A adaptação do romance de William Lindsay Gresham, publicado em 1946, não apenas revisita o mundo dos espetáculos de feira e suas figuras marginais, mas também sonda os caminhos tortuosos que alguns trilham para sustentar a própria sobrevivência, evidenciando a fragilidade dos que se julgam acima da ruína. Del Toro constrói uma experiência que oscila entre o onírico e o palpável, desafiando a percepção do público ao imergi-lo em um universo de artifícios meticulosamente elaborados para seduzir e ludibriar.
A jornada de Stanton Carlisle inicia-se na poeira das estradas dos anos 1930, até que ele se infiltra no circo de Clem Hoately, um ambiente onde o grotesco e o deslumbrante se entrelaçam. Bradley Cooper e Willem Dafoe estabelecem uma dinâmica magnética nesse trecho inicial, sustentada por um desenho de produção que explora cada sombra e cada fenda dos bastidores decadentes da trupe. O verde e o vermelho, saturados e opressivos, evocam um universo visualmente carregado, reminiscente do classicismo sombrio que já permeava “O Beco das Almas Perdidas” (1947), adaptação anterior do romance, dirigida por Edmund Goulding.
Entretanto, a fotografia de Dan Laustsen eleva essa atmosfera a outro patamar, impregnando os cenários de uma luminescência espectral. O efeito se estende aos personagens, como Molly Cahill, a Mulher-Raio, cuja performance como condutora de eletricidade é teatralmente amplificada pelo anão Major, vivido por Mark Povinelli. Por trás do espetáculo, esconde-se a exploração cínica de arquétipos sensacionalistas, desde o “monstro” que devora frangos vivos — apenas um homem derrotado pela miséria e pelo álcool — até os falsos profetas da mente humana, que manipulam esperanças alheias em nome do poder.

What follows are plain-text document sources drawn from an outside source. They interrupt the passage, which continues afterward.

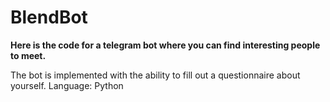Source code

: # BlendBot

<b>Here is the code for a telegram bot where you can find interesting people to meet.</b>

The bot is implemented with the ability to fill out a questionnaire about yourself.
Language: Python
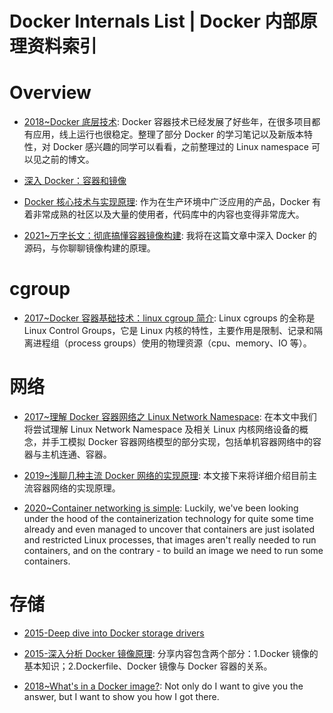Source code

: # Docker Internals List | Docker 内部原理资料索引

# Overview

- [2018~Docker 底层技术](https://www.jianshu.com/p/7a1ce51a0eba): Docker 容器技术已经发展了好些年，在很多项目都有应用，线上运行也很稳定。整理了部分 Docker 的学习笔记以及新版本特性，对 Docker 感兴趣的同学可以看看，之前整理过的 Linux namespace 可以见之前的博文。

- [深入 Docker：容器和镜像](http://segmentfault.com/a/1190000002766882)

- [Docker 核心技术与实现原理](https://draveness.me/docker): 作为在生产环境中广泛应用的产品，Docker 有着非常成熟的社区以及大量的使用者，代码库中的内容也变得非常庞大。

- [2021~万字长文：彻底搞懂容器镜像构建](https://zhuanlan.zhihu.com/p/357107501): 我将在这篇文章中深入 Docker 的源码，与你聊聊镜像构建的原理。

# cgroup

- [2017~Docker 容器基础技术：linux cgroup 简介](http://cizixs.com/2017/08/25/linux-cgroup): Linux cgroups 的全称是 Linux Control Groups，它是 Linux 内核的特性，主要作用是限制、记录和隔离进程组（process groups）使用的物理资源（cpu、memory、IO 等）。

# 网络

- [2017~理解 Docker 容器网络之 Linux Network Namespace](https://blog.csdn.net/xuguokun1986/article/details/54411394): 在本文中我们将尝试理解 Linux Network Namespace 及相关 Linux 内核网络设备的概念，并手工模拟 Docker 容器网络模型的部分实现，包括单机容器网络中的容器与主机连通、容器。

- [2019~浅聊几种主流 Docker 网络的实现原理](https://mp.weixin.qq.com/s/Jdxct8qHrBUtkUq-hnxSRw): 本文接下来将详细介绍目前主流容器网络的实现原理。

- [2020~Container networking is simple](https://iximiuz.com/en/posts/container-networking-is-simple/): Luckily, we've been looking under the hood of the containerization technology for quite some time already and even managed to uncover that containers are just isolated and restricted Linux processes, that images aren't really needed to run containers, and on the contrary - to build an image we need to run some containers.

# 存储

- [2015-Deep dive into Docker storage drivers](https://jpetazzo.github.io/assets/2015-03-03-not-so-deep-dive-into-docker-storage-drivers.html)

- [2015-深入分析 Docker 镜像原理](https://www.csdn.net/article/2015-08-21/2825511): 分享内容包含两个部分：1.Docker 镜像的基本知识；2.Dockerfile、Docker 镜像与 Docker 容器的关系。

- [2018~What's in a Docker image?](https://cameronlonsdale.com/2018/11/26/whats-in-a-docker-image/): Not only do I want to give you the answer, but I want to show you how I got there.
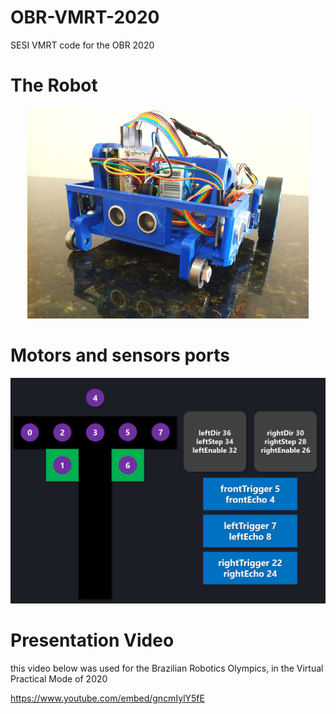 # OBR-VMRT-2020
SESI VMRT code for the OBR 2020

# The Robot
<p align="center"><img src="images/robot.gif" /></p>

# Motors and sensors ports
![Sensors](/images/ports.png)

# Presentation Video
this video below was used for the Brazilian Robotics Olympics, in the Virtual Practical Mode of 2020

https://www.youtube.com/embed/gncmIylY5fE

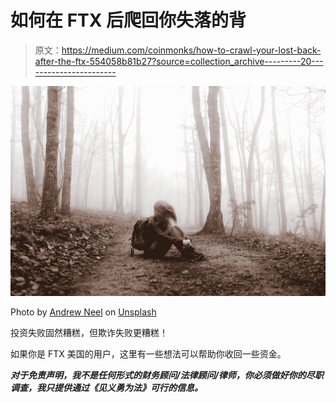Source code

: # 如何在 FTX 后爬回你失落的背

> 原文：<https://medium.com/coinmonks/how-to-crawl-your-lost-back-after-the-ftx-554058b81b27?source=collection_archive---------20----------------------->

![](img/d04158e9bf8b72dcc95fe33f1968db3a.png)

Photo by [Andrew Neel](https://unsplash.com/@andrewtneel?utm_source=medium&utm_medium=referral) on [Unsplash](https://unsplash.com?utm_source=medium&utm_medium=referral)

投资失败固然糟糕，但欺诈失败更糟糕！

如果你是 FTX 美国的用户，这里有一些想法可以帮助你收回一些资金。

***对于免责声明，我不是任何形式的财务顾问/法律顾问/律师，你必须做好你的尽职调查，我只提供通过《见义勇为法》可行的信息。***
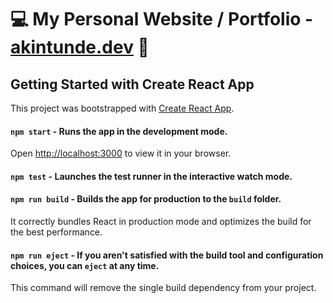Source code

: # 💻 My Personal Website / Portfolio - [akintunde.dev](https://www.akintunde.dev/) 🚀

## Getting Started with Create React App

This project was bootstrapped with [Create React App](https://github.com/facebook/create-react-app).

#### `npm start` - Runs the app in the development mode.
Open [http://localhost:3000](http://localhost:3000) to view it in your browser.

#### `npm test` - Launches the test runner in the interactive watch mode.

#### `npm run build` - Builds the app for production to the `build` folder.
It correctly bundles React in production mode and optimizes the build for the best performance.

#### `npm run eject` - If you aren't satisfied with the build tool and configuration choices, you can `eject` at any time.
This command will remove the single build dependency from your project.


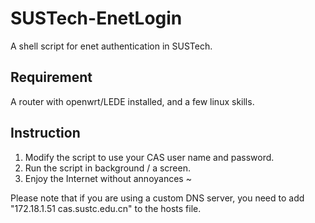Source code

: # SUSTech-EnetLogin
A shell script for enet authentication in SUSTech.

## Requirement
A router with openwrt/LEDE installed, and a few linux skills.

## Instruction
1. Modify the script to use your CAS user name and password.
2. Run the script in background / a screen.
3. Enjoy the Internet without annoyances ~

Please note that if you are using a custom DNS server, you need
to add "172.18.1.51 cas.sustc.edu.cn" to the hosts file.
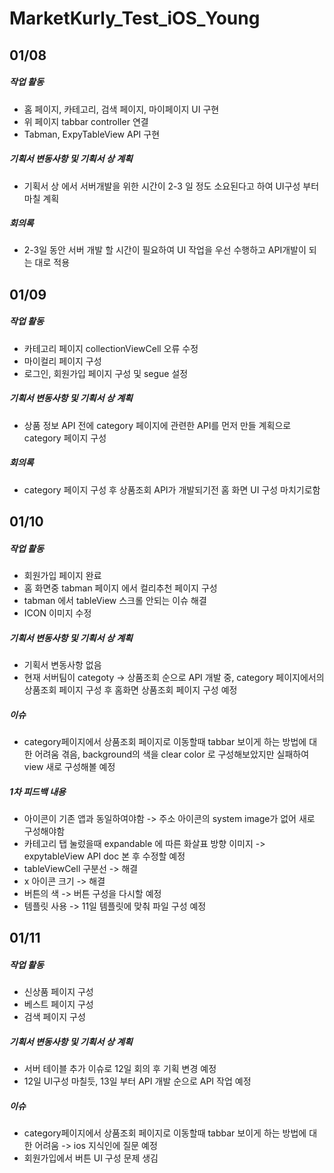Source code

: # MarketKurly_Test_iOS_Young

## 01/08
##### 작업 활동
- 홈 페이지, 카테고리, 검색 페이지, 마이페이지 UI 구현
- 위 페이지 tabbar controller 연결
- Tabman, ExpyTableView API 구현
##### 기획서 변동사항 및 기획서 상 계획
- 기획서 상 에서 서버개발을 위한 시간이 2-3 일 정도 소요된다고 하여 UI구성 부터 마칠 계획
##### 회의록
- 2-3일 동안 서버 개발 할 시간이 필요하여 UI 작업을 우선 수행하고 API개발이 되는 대로 적용



## 01/09
##### 작업 활동
- 카테고리 페이지 collectionViewCell 오류 수정
- 마이컬리 페이지 구성
- 로그인, 회원가입 페이지 구성 및 segue 설정
##### 기획서 변동사항 및 기획서 상 계획
- 상품 정보 API 전에 category 페이지에 관련한 API를 먼저 만들 계획으로 category 페이지 구성
##### 회의록
- category 페이지 구성 후 상품조회 API가 개발되기전 홈 화면 UI 구성 마치기로함



## 01/10
##### 작업 활동
- 회원가입 페이지 완료
- 홈 화면중 tabman 페이지 에서 컬리추천 페이지 구성
- tabman 에서 tableView 스크롤 안되는 이슈 해결
- ICON 이미지 수정
##### 기획서 변동사항 및 기획서 상 계획
- 기획서 변동사항 없음
- 현재 서버팀이 categoty -> 상품조회 순으로 API 개발 중, category 페이지에서의 상품조회 페이지 구성 후 홈화면 상품조회 페이지 구성 예정
##### 이슈
- category페이지에서 상품조회 페이지로 이동할때 tabbar 보이게 하는 방법에 대한 어려움 겪음, background의 색을 clear color 로 구성해보았지만 실패하여 view 새로 구성해볼 예정
##### 1차 피드백 내용
- 아이콘이 기존 앱과 동일하여야함 -> 주소 아이콘의 system image가 없어 새로 구성해야함
- 카테고리 탭 눌렀을때 expandable 에 따른 화살표 방향 이미지 -> expytableView API doc 본 후 수정할 예정
- tableViewCell 구분선 -> 해결
- x 아이콘 크기 -> 해결
- 버튼의 색 -> 버튼 구성을 다시할 예정
- 템플릿 사용 -> 11일 템플릿에 맞춰 파일 구성 예정



## 01/11
##### 작업 활동
- 신상품 페이지 구성
- 베스트 페이지 구성
- 검색 페이지 구성
##### 기획서 변동사항 및 기획서 상 계획
- 서버 테이블 추가 이슈로 12일 회의 후 기획 변경 예정
- 12일 UI구성 마칠듯, 13일 부터 API 개발 순으로 API 작업 예정
##### 이슈
- category페이지에서 상품조회 페이지로 이동할때 tabbar 보이게 하는 방법에 대한 어려움 -> ios 지식인에 질문 예정
- 회원가입에서 버튼 UI 구성 문제 생김










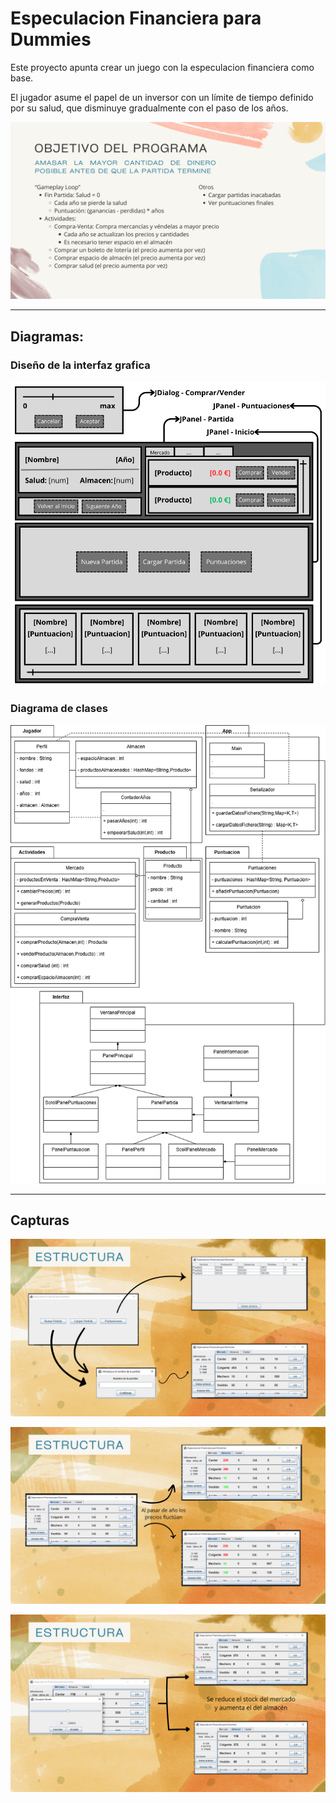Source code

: # Especulacion Financiera para Dummies

Este proyecto apunta crear un juego con la especulacion financiera como base.

El jugador asume el papel de un inversor con un límite de tiempo definido por su salud, que disminuye gradualmente con el paso de los años.

![Explicacion](/Diagramas/Objetivos.png)

---

## Diagramas: 

### Diseño de la interfaz grafica

![GUI](/Diagramas/GUI.png)

### Diagrama de clases

![Clases](/Diagramas/Proyecto_Clases2.png)

---

## Capturas

![Clases](/Diagramas/Captura1.png)

![Clases](/Diagramas/Captura2.png)

![Clases](/Diagramas/Captura3.png)
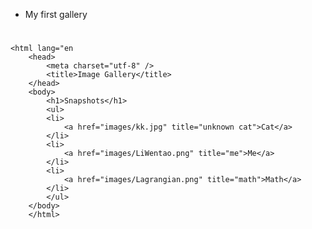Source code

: * My first gallery
#
    <html lang="en
        <head>
            <meta charset="utf-8" />
            <title>Image Gallery</title>
        </head>
        <body>
            <h1>Snapshots</h1>
            <ul>
            <li>
                <a href="images/kk.jpg" title="unknown cat">Cat</a>
            </li>
            <li>
                <a href="images/LiWentao.png" title="me">Me</a>
            </li>
            <li>
                <a href="images/Lagrangian.png" title="math">Math</a>
            </li>
            </ul>
        </body>
        </html>
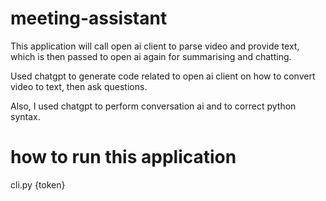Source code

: # meeting-assistant

This application will call open ai client to parse video and provide text, which is then passed to open ai again for summarising and chatting.

Used chatgpt to generate code related to open ai client on how to convert video to text, then ask questions.

Also, I used chatgpt to perform conversation ai and to correct python syntax.

# how to run this application

cli.py {token}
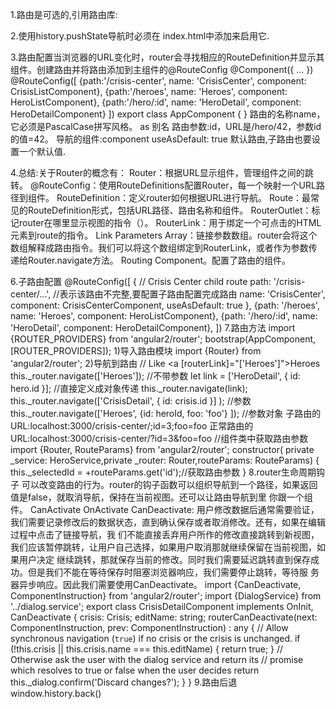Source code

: 1.路由是可选的,引用路由库:
    <script src="node_modules/angular2/bundles/router.dev.js"></script>
    
2.使用history.pushState导航时必须在 index.html中添加<base href>来启用它.
    <head> <base href="/"></head>
    
3.路由配置当浏览器的URL变化时，router会寻找相应的RouteDefinition并显示其组件。创建路由并将路由添加到主组件的@RouteConfig
    @Component({ ... })
    @RouteConfig([
        {path:'/crisis-center', name: 'CrisisCenter', component: CrisisListComponent},
        {path:'/heroes',        name: 'Heroes',       component: HeroListComponent},
        {path:'/hero/:id',      name: 'HeroDetail',   component: HeroDetailComponent}
    ])
    export class AppComponent { }
路由的名称name，它必须是PascalCase拼写风格。 as 别名
路由参数:id，URL是/hero/42，参数id的值=42。
导航的组件:component 
useAsDefault: true 默认路由,子路由也要设置一个默认值.

4.总结:关于Router的概念有：
    Router：根据URL显示组件，管理组件之间的跳转。
    @RouteConfig：使用RouteDefinitions配置Router，每一个映射一个URL路径到组件。
    RouteDefinition：定义router如何根据URL进行导航。
    Route：最常见的RouteDefinition形式，包括URL路径、路由名称和组件。
    RouterOutlet：标记router在哪里显示视图的指令（<router-outlet>）。
    RouterLink：用于绑定一个可点击的HTML元素到route的指令。
    Link Parameters Array：链接参数数组。router会将这个数组解释成路由指令。我们可以将这个数组绑定到RouterLink，或者作为参数传递给Router.navigate方法。
    Routing Component。配置了路由的组件。
    
6.子路由配置
    @RouteConfig([
    { // Crisis Center child route
        path: '/crisis-center/...', //表示该路由不完整,要配置子路由配置完成路由
        name: 'CrisisCenter',
        component: CrisisCenterComponent,
        useAsDefault: true },
        {path: '/heroes',   name: 'Heroes',     component: HeroListComponent},
        {path: '/hero/:id', name: 'HeroDetail', component: HeroDetailComponent},
    ])
    7.路由方法
        import {ROUTER_PROVIDERS} from 'angular2/router';
        bootstrap(AppComponent, [ROUTER_PROVIDERS]);
        1)导入路由模块
            import {Router} from 'angular2/router';
        2)导航到路由
            // Like <a [routerLink]="['Heroes']">Heroes</a>
            this._router.navigate(['Heroes']);  //不带参数
            let link = ['HeroDetail', { id: hero.id }]; //直接定义成对象传递
            this._router.navigate(link);
            this._router.navigate(['CrisisDetail', { id: crisis.id }]  ); //参数
            this._router.navigate(['Heroes',  {id: heroId, foo: 'foo'} ]); //参数对象 
            子路由的URL:localhost:3000/crisis-center/;id=3;foo=foo
            正常路由的URL:localhost:3000/crisis-center/?id=3&foo=foo
            //组件类中获取路由参数
            import {Router, RouteParams} from 'angular2/router';
            constructor( private _service: HeroService,private _router: Router,routeParams: RouteParams) {
                this._selectedId = +routeParams.get('id');//获取路由参数
            }
    8.router生命周期钩子
        可以改变路由的行为。router的钩子函数可以组织导航到一个路径，如果返回值是false，就取消导航，保持在当前视图。还可以让路由导航到里         你跟一个组件。
        CanActivate
        OnActivate
        CanDeactivate:
            用户修改数据后通常需要验证，我们需要记录修改后的数据状态，直到确认保存或者取消修改。还有，如果在编辑过程中点击了链接导航，我         们不能直接丢弃用户所作的修改直接跳转到新视图，我们应该暂停跳转，让用户自己选择，如果用户取消那就继续保留在当前视图，如果用户决定         继续跳转，那就保存当前的修改。同时我们需要延迟跳转直到保存成功。但是我们不能在等待保存时阻塞浏览器响应，我们需要停止跳转，等待服         务器异步响应。因此我们需要使用CanDeactivate。
            import {CanDeactivate, ComponentInstruction} from 'angular2/router';
            import {DialogService} from '../dialog.service';
            export class CrisisDetailComponent implements OnInit, CanDeactivate {
                crisis: Crisis;
                editName: string;
                routerCanDeactivate(next: ComponentInstruction, prev: ComponentInstruction) : any {
                    // Allow synchronous navigation (`true`) if no crisis or the crisis is unchanged.
                    if (!this.crisis || this.crisis.name === this.editName) {
                        return true;
                }
                    // Otherwise ask the user with the dialog service and return its
                     // promise which resolves to true or false when the user decides
                return this._dialog.confirm('Discard changes?');
                }
            }
        9.路由后退
            window.history.back()
            
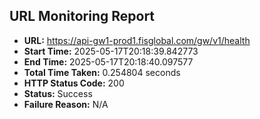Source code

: ## URL Monitoring Report

- **URL:** https://api-gw1-prod1.fisglobal.com/gw/v1/health
- **Start Time:** 2025-05-17T20:18:39.842773
- **End Time:** 2025-05-17T20:18:40.097577
- **Total Time Taken:** 0.254804 seconds
- **HTTP Status Code:** 200
- **Status:** Success
- **Failure Reason:** N/A
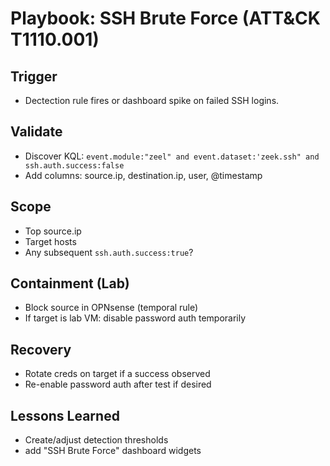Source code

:

# Playbook: SSH Brute Force (ATT&CK T1110.001)

## Trigger
- Dectection rule fires or dashboard spike on failed SSH logins.

## Validate
- Discover KQL: `event.module:"zeel" and event.dataset:'zeek.ssh" and ssh.auth.success:false`
- Add columns: source.ip, destination.ip, user, @timestamp

## Scope
- Top source.ip
- Target hosts
- Any subsequent `ssh.auth.success:true`?

## Containment (Lab)
- Block source in OPNsense (temporal rule)
- If target is lab VM: disable password auth temporarily

## Recovery
- Rotate creds on target if a success observed
- Re-enable password auth after test if desired

## Lessons Learned
- Create/adjust detection thresholds
- add "SSH Brute Force" dashboard widgets
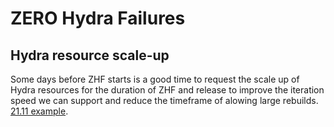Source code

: # ZERO Hydra Failures

## Hydra resource scale-up

Some days before ZHF starts is a good time to request the scale up of Hydra
resources for the duration of ZHF and release to improve the iteration speed we
can support and reduce the timeframe of alowing large rebuilds.
[21.11 example](https://github.com/NixOS/nixos-org-configurations/issues/186).
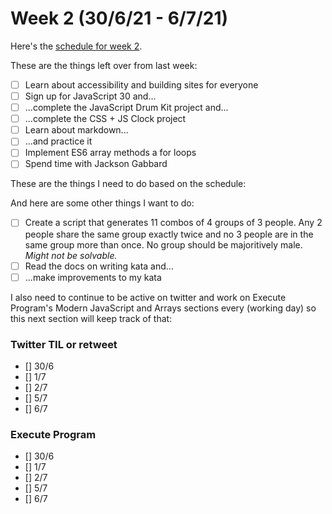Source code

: # Week 2 (30/6/21 - 6/7/21)

Here's the [schedule for week 2]().

These are the things left over from last week:

- [ ] Learn about accessibility and building sites for everyone
- [ ] Sign up for JavaScript 30 and...
- [ ] ...complete the JavaScript Drum Kit project and...
- [ ] ...complete the CSS + JS Clock project
- [ ] Learn about markdown...
- [ ] ...and practice it
- [ ] Implement ES6 array methods a for loops
- [ ] Spend time with Jackson Gabbard

These are the things I need to do based on the schedule:

And here are some other things I want to do:

- [ ] Create a script that generates 11 combos of 4 groups of 3 people. Any 2 people share the same group exactly twice and no 3 people are in the same group more than once. No group should be majoritively male. *Might not be solvable.*
- [ ] Read the docs on writing kata and...
- [ ] ...make improvements to my kata

I also need to continue to be active on twitter and work on Execute Program's Modern JavaScript and Arrays sections every (working day) so this next section will keep track of that:

### Twitter TIL or retweet

- [] 30/6
- [] 1/7
- [] 2/7
- [] 5/7
- [] 6/7

### Execute Program

- [] 30/6
- [] 1/7
- [] 2/7
- [] 5/7
- [] 6/7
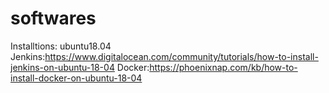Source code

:# softwares
Installtions: ubuntu18.04
Jenkins:https://www.digitalocean.com/community/tutorials/how-to-install-jenkins-on-ubuntu-18-04
Docker:https://phoenixnap.com/kb/how-to-install-docker-on-ubuntu-18-04
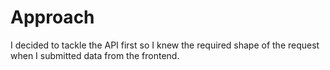 # Approach
I decided to tackle the API first so I knew the required shape of the request when I submitted data from the frontend.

Quando a trama se desloca para Buffalo, Stan, agora um mentalista experiente, coloca suas habilidades em prática, crente de que domina o jogo. No entanto, a aparente escalada do vigarista esbarra em um obstáculo tão elegante quanto implacável: Lilith Ritter. Cate Blanchett veste sua psiquiatra com um verniz de sofisticação glacial, desenhando uma figura que enxerga além das artimanhas do protagonista e o conduz, sem que ele perceba, ao seu próprio labirinto de ilusões.
O roteiro, assinado por Del Toro e Kim Morgan, confere ao confronto entre os dois um requinte que transforma a emboscada psicológica em um embate de forças quase mitológicas. O desfecho, por mais que pareça alinhar-se a uma espécie de justiça cósmica, não se apoia em um moralismo simplista, mas sim na inescapável ironia que permeia a trajetória do personagem. Del Toro, mesmo ao trabalhar dentro das expectativas do gênero, mantém intacta sua habilidade de provocar assombro, conduzindo o espectador por um percurso onde o inevitável nunca se revela sem antes seduzi-lo com a ilusão do controle.